L’échec économique reste, pour les partisans du président, une conséquence de la gabegie de la « décennie noire » de 2011 à 2021. Mais les pénuries, la faillite des organismes publics chargés des biens de première nécessité, l’inflation, le recours systématique au banques tunisiennes pour renflouer les caisses de l’État ne peuvent être contestés et impactent le quotidien de toute la population. « Au mieux, on est dans un moment de transition où nous allons amorcer notre transformation. Au pire, on coule, et il nous faudra bien survivre », résume un observateur des études d’opinion qui juge que les Tunisiens ont remplacé un régime autoritaire par un autre. Et conclut : « Nous ne sommes pas compatibles avec la démocratie. »
Comme lui, beaucoup se refusent à faire le bilan de Kaïs Saïed, qui prend ses décisions seul, sans même consulter des conseillers. Ils estiment qu’ils lui ont juste donné l’opportunité d’avancer ses pions. La faillite est donc aussi celle des partis, trop fragiles, d’un discours politique convenu perçu comme fallacieux et d’une société civile hétéroclite, qui n’ose plus s’exprimer tant elle craint la répression.
« Se taire et se terrer »
« Aujourd’hui, on emprisonne pour un post, pour une intention, dans le but d’écarter tous les gêneurs. On est dans un moment délétère où le vrai et le faux se mêlent. On ne sait si les dossiers utilisés pour inculper les uns ou les autres sont vides, montés de toutes pièces ou simplement fondés. Alors mieux vaut se taire et se terrer », confie un ancien du parti Nidaa Tounes, qui dit avoir perdu le contact avec ses camarades.

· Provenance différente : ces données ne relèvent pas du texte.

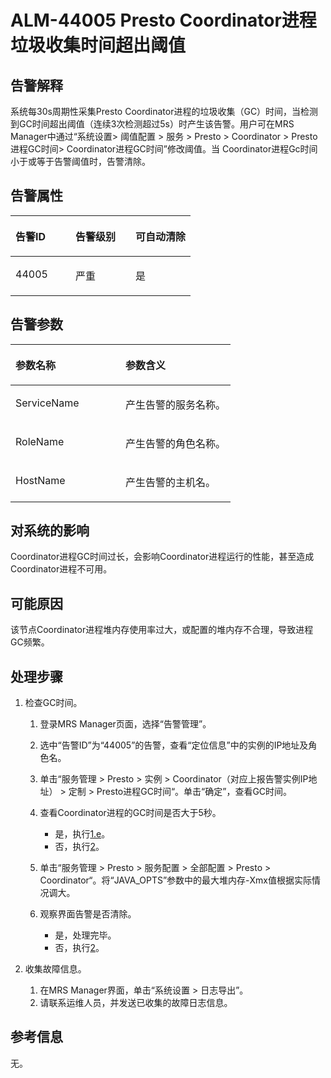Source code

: # ALM-44005 Presto Coordinator进程垃圾收集时间超出阈值<a name="ZH-CN_TOPIC_0225321623"></a>

## 告警解释<a name="zh-cn_topic_0225318664_zh-cn_topic_0087039425_section43920869"></a>

系统每30s周期性采集Presto Coordinator进程的垃圾收集（GC）时间，当检测到GC时间超出阈值（连续3次检测超过5s）时产生该告警。用户可在MRS Manager中通过“系统设置\>  阈值配置 \> 服务 \> Presto \> Coordinator \> Presto进程GC时间\> Coordinator进程GC时间”修改阈值。当 Coordinator进程Gc时间小于或等于告警阈值时，告警清除。

## 告警属性<a name="zh-cn_topic_0225318664_zh-cn_topic_0087039425_section59743502"></a>

<a name="zh-cn_topic_0225318664_zh-cn_topic_0087039425_table64843092"></a>
<table><thead align="left"><tr id="zh-cn_topic_0225318664_zh-cn_topic_0087039425_row10409628"><th class="cellrowborder" valign="top" width="33.33333333333333%" id="mcps1.1.4.1.1"><p id="zh-cn_topic_0225318664_zh-cn_topic_0087039425_p37873528"><a name="zh-cn_topic_0225318664_zh-cn_topic_0087039425_p37873528"></a><a name="zh-cn_topic_0225318664_zh-cn_topic_0087039425_p37873528"></a>告警ID</p>
</th>
<th class="cellrowborder" valign="top" width="33.33333333333333%" id="mcps1.1.4.1.2"><p id="zh-cn_topic_0225318664_zh-cn_topic_0087039425_p47856888"><a name="zh-cn_topic_0225318664_zh-cn_topic_0087039425_p47856888"></a><a name="zh-cn_topic_0225318664_zh-cn_topic_0087039425_p47856888"></a>告警级别</p>
</th>
<th class="cellrowborder" valign="top" width="33.33333333333333%" id="mcps1.1.4.1.3"><p id="zh-cn_topic_0225318664_zh-cn_topic_0087039425_p51202692"><a name="zh-cn_topic_0225318664_zh-cn_topic_0087039425_p51202692"></a><a name="zh-cn_topic_0225318664_zh-cn_topic_0087039425_p51202692"></a>可自动清除</p>
</th>
</tr>
</thead>
<tbody><tr id="zh-cn_topic_0225318664_zh-cn_topic_0087039425_row53777413"><td class="cellrowborder" valign="top" width="33.33333333333333%" headers="mcps1.1.4.1.1 "><p id="zh-cn_topic_0225318664_zh-cn_topic_0087039425_p61003235"><a name="zh-cn_topic_0225318664_zh-cn_topic_0087039425_p61003235"></a><a name="zh-cn_topic_0225318664_zh-cn_topic_0087039425_p61003235"></a>44005</p>
</td>
<td class="cellrowborder" valign="top" width="33.33333333333333%" headers="mcps1.1.4.1.2 "><p id="zh-cn_topic_0225318664_zh-cn_topic_0087039425_p42315013"><a name="zh-cn_topic_0225318664_zh-cn_topic_0087039425_p42315013"></a><a name="zh-cn_topic_0225318664_zh-cn_topic_0087039425_p42315013"></a>严重</p>
</td>
<td class="cellrowborder" valign="top" width="33.33333333333333%" headers="mcps1.1.4.1.3 "><p id="zh-cn_topic_0225318664_zh-cn_topic_0087039425_p4964052"><a name="zh-cn_topic_0225318664_zh-cn_topic_0087039425_p4964052"></a><a name="zh-cn_topic_0225318664_zh-cn_topic_0087039425_p4964052"></a>是</p>
</td>
</tr>
</tbody>
</table>

## 告警参数<a name="zh-cn_topic_0225318664_zh-cn_topic_0087039425_section820607"></a>

<a name="zh-cn_topic_0225318664_zh-cn_topic_0087039425_table66543927"></a>
<table><thead align="left"><tr id="zh-cn_topic_0225318664_zh-cn_topic_0087039425_row61284534"><th class="cellrowborder" valign="top" width="50%" id="mcps1.1.3.1.1"><p id="zh-cn_topic_0225318664_zh-cn_topic_0087039425_p65100236"><a name="zh-cn_topic_0225318664_zh-cn_topic_0087039425_p65100236"></a><a name="zh-cn_topic_0225318664_zh-cn_topic_0087039425_p65100236"></a>参数名称</p>
</th>
<th class="cellrowborder" valign="top" width="50%" id="mcps1.1.3.1.2"><p id="zh-cn_topic_0225318664_zh-cn_topic_0087039425_p38627770"><a name="zh-cn_topic_0225318664_zh-cn_topic_0087039425_p38627770"></a><a name="zh-cn_topic_0225318664_zh-cn_topic_0087039425_p38627770"></a>参数含义</p>
</th>
</tr>
</thead>
<tbody><tr id="zh-cn_topic_0225318664_zh-cn_topic_0087039425_row41841705"><td class="cellrowborder" valign="top" width="50%" headers="mcps1.1.3.1.1 "><p id="zh-cn_topic_0225318664_zh-cn_topic_0087039425_p33734977"><a name="zh-cn_topic_0225318664_zh-cn_topic_0087039425_p33734977"></a><a name="zh-cn_topic_0225318664_zh-cn_topic_0087039425_p33734977"></a>ServiceName</p>
</td>
<td class="cellrowborder" valign="top" width="50%" headers="mcps1.1.3.1.2 "><p id="zh-cn_topic_0225318664_zh-cn_topic_0087039425_p48178601"><a name="zh-cn_topic_0225318664_zh-cn_topic_0087039425_p48178601"></a><a name="zh-cn_topic_0225318664_zh-cn_topic_0087039425_p48178601"></a>产生告警的服务名称。</p>
</td>
</tr>
<tr id="zh-cn_topic_0225318664_zh-cn_topic_0087039425_row30954226"><td class="cellrowborder" valign="top" width="50%" headers="mcps1.1.3.1.1 "><p id="zh-cn_topic_0225318664_zh-cn_topic_0087039425_p24264406"><a name="zh-cn_topic_0225318664_zh-cn_topic_0087039425_p24264406"></a><a name="zh-cn_topic_0225318664_zh-cn_topic_0087039425_p24264406"></a>RoleName</p>
</td>
<td class="cellrowborder" valign="top" width="50%" headers="mcps1.1.3.1.2 "><p id="zh-cn_topic_0225318664_zh-cn_topic_0087039425_p19259870"><a name="zh-cn_topic_0225318664_zh-cn_topic_0087039425_p19259870"></a><a name="zh-cn_topic_0225318664_zh-cn_topic_0087039425_p19259870"></a>产生告警的角色名称。</p>
</td>
</tr>
<tr id="zh-cn_topic_0225318664_zh-cn_topic_0087039425_row39121107"><td class="cellrowborder" valign="top" width="50%" headers="mcps1.1.3.1.1 "><p id="zh-cn_topic_0225318664_zh-cn_topic_0087039425_p14693133"><a name="zh-cn_topic_0225318664_zh-cn_topic_0087039425_p14693133"></a><a name="zh-cn_topic_0225318664_zh-cn_topic_0087039425_p14693133"></a>HostName</p>
</td>
<td class="cellrowborder" valign="top" width="50%" headers="mcps1.1.3.1.2 "><p id="zh-cn_topic_0225318664_zh-cn_topic_0087039425_p49293152"><a name="zh-cn_topic_0225318664_zh-cn_topic_0087039425_p49293152"></a><a name="zh-cn_topic_0225318664_zh-cn_topic_0087039425_p49293152"></a>产生告警的主机名。</p>
</td>
</tr>
</tbody>
</table>

## 对系统的影响<a name="zh-cn_topic_0225318664_zh-cn_topic_0087039425_section7385465"></a>

Coordinator进程GC时间过长，会影响Coordinator进程运行的性能，甚至造成Coordinator进程不可用。

## 可能原因<a name="zh-cn_topic_0225318664_zh-cn_topic_0087039425_section66469189"></a>

该节点Coordinator进程堆内存使用率过大，或配置的堆内存不合理，导致进程GC频繁。

## 处理步骤<a name="zh-cn_topic_0225318664_section14111549283"></a>

1.  检查GC时间。
    1.  登录MRS Manager页面，选择“告警管理”。
    2.  选中“告警ID”为“44005”的告警，查看“定位信息”中的实例的IP地址及角色名。
    3.  单击“服务管理 \> Presto \> 实例 \> Coordinator（对应上报告警实例IP地址） \> 定制 \> Presto进程GC时间“。单击“确定”，查看GC时间。
    4.  查看Coordinator进程的GC时间是否大于5秒。
        -   是，执行[1.e](#zh-cn_topic_0225318664_li1011493181634)。
        -   否，执行[2](#zh-cn_topic_0225318664_li572522141314)。

    5.  <a name="zh-cn_topic_0225318664_li1011493181634"></a>单击“服务管理 \> Presto \> 服务配置 \> 全部配置 \> Presto \> Coordinator“。将“JAVA\_OPTS”参数中的最大堆内存-Xmx值根据实际情况调大。
    6.  观察界面告警是否清除。
        -   是，处理完毕。
        -   否，执行[2](#zh-cn_topic_0225318664_li572522141314)。

2.  <a name="zh-cn_topic_0225318664_li572522141314"></a>收集故障信息。
    1.  在MRS Manager界面，单击“系统设置 \> 日志导出”。
    2.  请联系运维人员，并发送已收集的故障日志信息。


## 参考信息<a name="zh-cn_topic_0225318664_zh-cn_topic_0087039425_section15295265"></a>

无。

Un chacun pour soi qui semble faire écho aux propos de Kaïs Saïed, qui estime que « la Tunisie ne peut compter que sur elle-même » et qui a décliné successivement les propositions d’appui du Fonds monétaire international et le mémorandum proposé par l’Union européenne. Le pays s’isole, le pouvoir s’affirme, tente de fédérer autour de l’idée que les partenaires étrangers ont des objectifs cachés et ne veulent pas le bien du pays.
Un populisme sur fond de nationalisme qui séduit et occupe les esprits, régulièrement alimenté par des rumeurs farfelues et rocambolesques. Un tunnel creusé depuis une maison de La Marsa pour déboucher dans la résidence de l’ambassadeur de France. Des légendes urbaines autour de prétendues mines d’or, d’argent ou de diamants qui vont renflouer le pays…
Mais comme après l’épisode du 25-Juillet, dont les électeurs ne semblaient sur le moment pas avoir mesuré la portée, les Tunisiens semblent frappés de sidération. Craignant une escalade pouvant mener à de nouveaux conflits, elle semble se conformer au vieux proverbe : « Garde ton méchant, le suivant pourrait être pire. »
Le peuple se tait, donc, semblant approuver la situation. Mais certains indices disent sa lassitude et son indifférence à la chose publique. La consultation nationale sur la Constitution n’a réuni, en 2022, que 7,6 % du corps électoral. Et les élections législatives de 2023 ont battu un record d’abstention avec 11,2 % de votants. Quant à la récente consultation sur l’éducation nationale, elle n’a intéressé que 150 000 personnes.
Élections locales en décembre
Les élections locales, annoncées pour le 25 décembre, risquent de ne pas faire beaucoup mieux au vu de la complexité d’une représentativité citoyenne toute relative au sein du nouveau Conseil des régions et des districts, instauré par la Constitution de 2022 et qui doit compléter le dispositif législatif. « Avec d’aussi faibles scores, ce régime ne tiendrait pas dans une démocratie », note un politologue, qui, comme beaucoup, requiert l’anonymat. Une indifférence à la vie politique et électorale qui ne fait, in fine, que consolider le pouvoir personnel du président.